#### [WORK TO COMPLETE]
Output all of the data below exactly as given.

#### [DATASET EXTRACT]
──────
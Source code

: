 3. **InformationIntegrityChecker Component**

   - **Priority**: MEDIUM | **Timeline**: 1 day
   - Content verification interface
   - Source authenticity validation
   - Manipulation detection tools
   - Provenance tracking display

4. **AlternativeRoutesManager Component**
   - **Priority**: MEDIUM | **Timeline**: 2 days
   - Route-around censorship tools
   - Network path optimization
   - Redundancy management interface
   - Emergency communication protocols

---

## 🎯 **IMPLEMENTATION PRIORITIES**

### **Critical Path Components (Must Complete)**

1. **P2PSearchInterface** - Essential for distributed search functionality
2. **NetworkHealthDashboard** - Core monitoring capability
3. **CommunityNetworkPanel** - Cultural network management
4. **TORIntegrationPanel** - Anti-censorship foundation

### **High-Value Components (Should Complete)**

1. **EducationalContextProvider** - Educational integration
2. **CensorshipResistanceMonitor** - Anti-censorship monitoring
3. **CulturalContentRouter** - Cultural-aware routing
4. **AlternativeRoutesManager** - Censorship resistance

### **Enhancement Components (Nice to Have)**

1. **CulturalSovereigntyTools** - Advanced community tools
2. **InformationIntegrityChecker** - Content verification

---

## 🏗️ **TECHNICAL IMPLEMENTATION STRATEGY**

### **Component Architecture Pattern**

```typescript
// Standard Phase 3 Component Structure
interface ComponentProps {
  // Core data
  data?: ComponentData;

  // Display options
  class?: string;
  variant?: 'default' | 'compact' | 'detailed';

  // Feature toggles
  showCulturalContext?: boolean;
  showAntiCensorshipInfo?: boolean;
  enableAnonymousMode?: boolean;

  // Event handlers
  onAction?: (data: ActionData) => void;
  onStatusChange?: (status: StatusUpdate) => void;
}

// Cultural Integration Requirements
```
──────
#### [YOUR SOLUTION]
Source code

: 3. **InformationIntegrityChecker Component**

   - **Priority**: MEDIUM | **Timeline**: 1 day
   - Content verification interface
   - Source authenticity validation
   - Manipulation detection tools
   - Provenance tracking display

4. **AlternativeRoutesManager Component**
   - **Priority**: MEDIUM | **Timeline**: 2 days
   - Route-around censorship tools
   - Network path optimization
   - Redundancy management interface
   - Emergency communication protocols

---

## 🎯 **IMPLEMENTATION PRIORITIES**

### **Critical Path Components (Must Complete)**

1. **P2PSearchInterface** - Essential for distributed search functionality
2. **NetworkHealthDashboard** - Core monitoring capability
3. **CommunityNetworkPanel** - Cultural network management
4. **TORIntegrationPanel** - Anti-censorship foundation

### **High-Value Components (Should Complete)**

1. **EducationalContextProvider** - Educational integration
2. **CensorshipResistanceMonitor** - Anti-censorship monitoring
3. **CulturalContentRouter** - Cultural-aware routing
4. **AlternativeRoutesManager** - Censorship resistance

### **Enhancement Components (Nice to Have)**

1. **CulturalSovereigntyTools** - Advanced community tools
2. **InformationIntegrityChecker** - Content verification

---

## 🏗️ **TECHNICAL IMPLEMENTATION STRATEGY**

### **Component Architecture Pattern**

```typescript
// Standard Phase 3 Component Structure
interface ComponentProps {
  // Core data
  data?: ComponentData;

  // Display options
  class?: string;
  variant?: 'default' | 'compact' | 'detailed';

  // Feature toggles
  showCulturalContext?: boolean;
  showAntiCensorshipInfo?: boolean;
  enableAnonymousMode?: boolean;

  // Event handlers
  onAction?: (data: ActionData) => void;
  onStatusChange?: (status: StatusUpdate) => void;
}

// Cultural Integration Requirements
```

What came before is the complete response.